### WHAT YOU ARE ASKED TO DO
Copy the data exactly from the line that contains "html &amp; css" through the line that contains "https://basel-th.github.io/Challnge_three/", keeping both end lines and leaving out everything else.

___

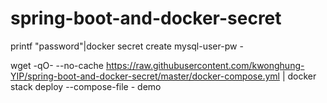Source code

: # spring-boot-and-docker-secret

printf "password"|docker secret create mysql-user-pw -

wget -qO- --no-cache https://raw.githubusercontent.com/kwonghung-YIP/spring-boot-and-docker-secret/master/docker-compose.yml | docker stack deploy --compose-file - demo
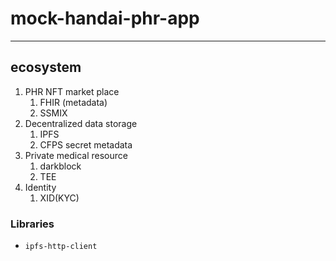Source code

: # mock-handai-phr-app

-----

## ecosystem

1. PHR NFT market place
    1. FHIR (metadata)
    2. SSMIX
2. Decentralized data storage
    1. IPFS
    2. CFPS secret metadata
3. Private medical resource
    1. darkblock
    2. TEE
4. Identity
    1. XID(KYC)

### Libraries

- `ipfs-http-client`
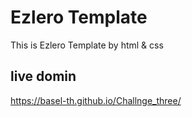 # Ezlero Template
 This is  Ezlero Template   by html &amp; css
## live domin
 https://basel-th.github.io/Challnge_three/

___

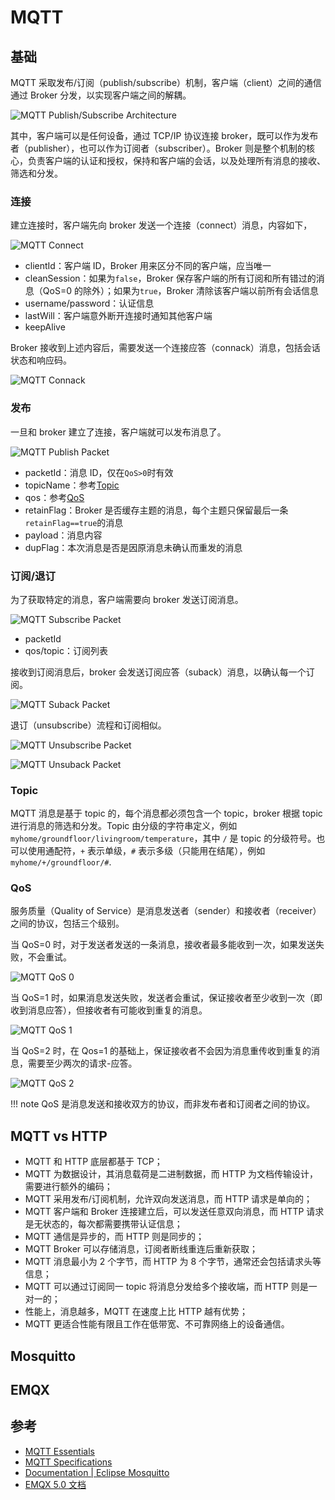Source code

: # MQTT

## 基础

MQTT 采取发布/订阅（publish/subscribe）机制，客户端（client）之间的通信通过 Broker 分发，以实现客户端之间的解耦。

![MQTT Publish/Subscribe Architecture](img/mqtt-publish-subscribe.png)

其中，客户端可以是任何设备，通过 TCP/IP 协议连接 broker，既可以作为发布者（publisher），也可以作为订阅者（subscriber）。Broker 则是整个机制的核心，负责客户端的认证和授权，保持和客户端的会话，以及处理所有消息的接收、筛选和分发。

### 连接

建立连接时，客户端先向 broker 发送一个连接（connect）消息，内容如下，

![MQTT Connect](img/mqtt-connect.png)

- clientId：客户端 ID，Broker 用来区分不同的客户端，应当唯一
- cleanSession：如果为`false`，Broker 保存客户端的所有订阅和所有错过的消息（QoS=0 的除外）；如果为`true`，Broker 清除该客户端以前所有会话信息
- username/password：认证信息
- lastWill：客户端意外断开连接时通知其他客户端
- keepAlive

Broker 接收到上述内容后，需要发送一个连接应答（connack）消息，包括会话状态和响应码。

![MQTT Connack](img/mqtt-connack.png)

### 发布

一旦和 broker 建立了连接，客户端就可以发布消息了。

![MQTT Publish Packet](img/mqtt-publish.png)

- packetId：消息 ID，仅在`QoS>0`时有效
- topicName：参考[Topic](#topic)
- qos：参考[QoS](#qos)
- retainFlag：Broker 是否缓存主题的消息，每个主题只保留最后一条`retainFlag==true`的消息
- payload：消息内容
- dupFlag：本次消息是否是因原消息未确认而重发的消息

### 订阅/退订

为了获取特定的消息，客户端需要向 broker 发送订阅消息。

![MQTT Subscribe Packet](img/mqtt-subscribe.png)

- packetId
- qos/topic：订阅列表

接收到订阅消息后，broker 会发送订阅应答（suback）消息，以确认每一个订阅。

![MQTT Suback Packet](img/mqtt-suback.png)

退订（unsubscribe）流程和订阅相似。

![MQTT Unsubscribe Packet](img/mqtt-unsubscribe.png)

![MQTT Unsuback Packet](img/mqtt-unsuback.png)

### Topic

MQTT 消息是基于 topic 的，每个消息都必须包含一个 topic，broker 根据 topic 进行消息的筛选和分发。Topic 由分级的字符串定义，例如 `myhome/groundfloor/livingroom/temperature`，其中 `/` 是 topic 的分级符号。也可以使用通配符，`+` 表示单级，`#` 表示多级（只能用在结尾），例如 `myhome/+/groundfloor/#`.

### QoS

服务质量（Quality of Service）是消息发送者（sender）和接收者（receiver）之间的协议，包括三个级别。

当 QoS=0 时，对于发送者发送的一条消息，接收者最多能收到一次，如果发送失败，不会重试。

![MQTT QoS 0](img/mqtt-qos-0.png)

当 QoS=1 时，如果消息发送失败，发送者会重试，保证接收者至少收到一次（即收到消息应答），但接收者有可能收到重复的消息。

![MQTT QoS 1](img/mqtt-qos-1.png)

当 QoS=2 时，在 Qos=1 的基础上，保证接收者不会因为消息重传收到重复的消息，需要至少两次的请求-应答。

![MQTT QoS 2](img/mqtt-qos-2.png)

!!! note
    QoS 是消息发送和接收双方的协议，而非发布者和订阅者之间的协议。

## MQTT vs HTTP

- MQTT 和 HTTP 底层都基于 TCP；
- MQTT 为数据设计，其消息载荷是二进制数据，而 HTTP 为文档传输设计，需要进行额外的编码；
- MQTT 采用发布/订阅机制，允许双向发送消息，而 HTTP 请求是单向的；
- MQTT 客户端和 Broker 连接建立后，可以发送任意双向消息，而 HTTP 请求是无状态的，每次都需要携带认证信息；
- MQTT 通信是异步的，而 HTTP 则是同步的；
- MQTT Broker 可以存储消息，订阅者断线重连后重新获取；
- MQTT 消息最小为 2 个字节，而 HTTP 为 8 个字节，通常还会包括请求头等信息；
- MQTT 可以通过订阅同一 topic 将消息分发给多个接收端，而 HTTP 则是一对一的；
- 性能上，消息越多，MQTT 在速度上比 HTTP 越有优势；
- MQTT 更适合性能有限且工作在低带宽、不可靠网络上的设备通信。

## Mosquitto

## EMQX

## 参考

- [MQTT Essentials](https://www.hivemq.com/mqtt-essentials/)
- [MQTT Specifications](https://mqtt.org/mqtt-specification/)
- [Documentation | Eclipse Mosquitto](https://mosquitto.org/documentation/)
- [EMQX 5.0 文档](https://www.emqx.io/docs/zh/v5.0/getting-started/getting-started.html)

___

### RESPONSE BOX
 This is  Ezlero Template   by html &amp; css
## live domin
 https://basel-th.github.io/Challnge_three/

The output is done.